Really try to catch Lewis Black's Red, White, and Screwed. Comedy is the only way I can swallow current politics, and Black's a pretty good chaser. But for once our prez & especially Cheney have been of significant use to me at the job recently, in that I can use them, in discussions with baby gangstas, as a good example of how earning an education and attaining institutional power, first, is how real gangsters get rich. Cheney doesn't work the block, he buys it. Guys like him don't even worry about breaking the law anymore (wiretaps, Valerie Plame, torture) because they can change law, and the polling public seems to care little about that, or about shady business ethics (Halliburton).
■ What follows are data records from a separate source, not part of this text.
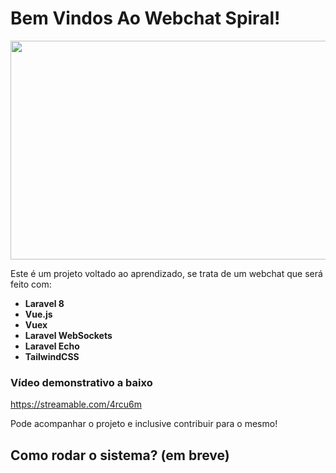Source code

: # Bem Vindos Ao Webchat Spiral!

<img src="https://i.ibb.co/K5xkrGV/spiral-webchat2.png" height="350px" width="600px">

Este é um projeto voltado ao aprendizado, se trata de um webchat que será feito com: 
- **Laravel 8**
- **Vue.js**
- **Vuex**
- **Laravel WebSockets**
- **Laravel Echo**
- **TailwindCSS**

### Vídeo demonstrativo a baixo

https://streamable.com/4rcu6m

Pode acompanhar o projeto e inclusive contribuir para o mesmo!

## Como rodar o sistema? (em breve)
So there's no accountability to worry about.
Unless you're Ken Lay, of course. I'm sure they're all like Dammit, Kenny Boy, things were going so well, we even used your private jet during the 2000 election ... what? No, there'll be no pardon. In fact, don't call this line again, it's tapped ...
Makes me want to go neurasthenic, all of it. A mood well-tapped into by (oh!) Canada's Deadly Snakes, on their vastly superior (to anything else they've done) 2003 release Ode to Joy. And becuase I can't find my mp3 of Fear's "Let's Have a War."
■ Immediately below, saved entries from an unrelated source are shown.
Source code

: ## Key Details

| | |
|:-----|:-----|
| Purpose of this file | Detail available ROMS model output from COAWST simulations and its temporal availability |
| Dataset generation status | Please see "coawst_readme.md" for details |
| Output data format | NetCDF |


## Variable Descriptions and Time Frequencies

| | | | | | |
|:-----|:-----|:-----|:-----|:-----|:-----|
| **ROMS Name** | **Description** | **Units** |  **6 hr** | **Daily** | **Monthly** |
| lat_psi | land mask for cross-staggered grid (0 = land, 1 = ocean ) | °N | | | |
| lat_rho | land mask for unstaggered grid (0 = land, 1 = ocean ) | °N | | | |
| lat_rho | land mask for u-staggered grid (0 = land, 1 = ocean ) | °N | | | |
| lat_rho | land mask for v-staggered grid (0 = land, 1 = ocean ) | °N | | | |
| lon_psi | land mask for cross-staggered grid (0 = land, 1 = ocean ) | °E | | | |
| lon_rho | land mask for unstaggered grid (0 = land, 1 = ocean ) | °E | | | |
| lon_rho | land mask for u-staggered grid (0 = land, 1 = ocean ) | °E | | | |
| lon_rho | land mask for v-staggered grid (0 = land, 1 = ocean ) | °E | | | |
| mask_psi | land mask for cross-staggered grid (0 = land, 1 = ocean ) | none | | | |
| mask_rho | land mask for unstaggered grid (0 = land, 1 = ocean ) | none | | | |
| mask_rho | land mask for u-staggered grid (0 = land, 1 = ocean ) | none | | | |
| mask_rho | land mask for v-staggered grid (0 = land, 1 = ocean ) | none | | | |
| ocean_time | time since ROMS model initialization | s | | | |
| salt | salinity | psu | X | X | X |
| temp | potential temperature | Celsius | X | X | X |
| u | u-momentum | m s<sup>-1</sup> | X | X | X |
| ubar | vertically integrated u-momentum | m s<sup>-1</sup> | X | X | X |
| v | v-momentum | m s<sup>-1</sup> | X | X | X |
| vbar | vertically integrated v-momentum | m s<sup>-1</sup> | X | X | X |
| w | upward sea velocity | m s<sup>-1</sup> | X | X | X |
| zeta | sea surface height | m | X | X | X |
In other news, Emusic has a slew of Popol Vuh up, some of it quite difficult to find. Their early 70s soundtrack to Werner Herzog's Aguirreis a must have for self-described fans of the bloopy bleepy and/or ambient and/or progressive electro weirdness unconcerned with pop structures.
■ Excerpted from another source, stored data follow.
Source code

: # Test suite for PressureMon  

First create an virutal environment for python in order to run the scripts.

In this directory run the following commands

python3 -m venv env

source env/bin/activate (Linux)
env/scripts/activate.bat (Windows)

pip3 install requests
And they put up the Grifters' One Sock Missing. Talk about your lost 90s recordings. This one made Pavement sweat a little in 1993. So did the Grifters' follow up, Crapping You Negative. And then they broke up, and Pavement didn't until after they should've, and you know the rest. Great live show, Grifters, during these two albums. I caught them in Philly in 1995 with Red Red Meat, whom I wish I hadn't caught.
Otherwise, the thin-pickings over at Emusic aren't getting better, at least with new stuff. Unless you really want Chris DeBurgh's Live in Dortmund. Might be worth a laugh, actually.
So what's exciting? Nothing, unless you love having Fred Schneider of the Shake Society (ok, just kidding - of the B52s) say 'excuse me' to you while you're shopping for records yesterday in Tribeca. It's kind of funny to hear his voice, completely unchanged from his recorded voice (since he doesn't really sing) saying something so mundane. I'd pay less than $5 for a recording of just him, saying nothing of consequence. For a laugh.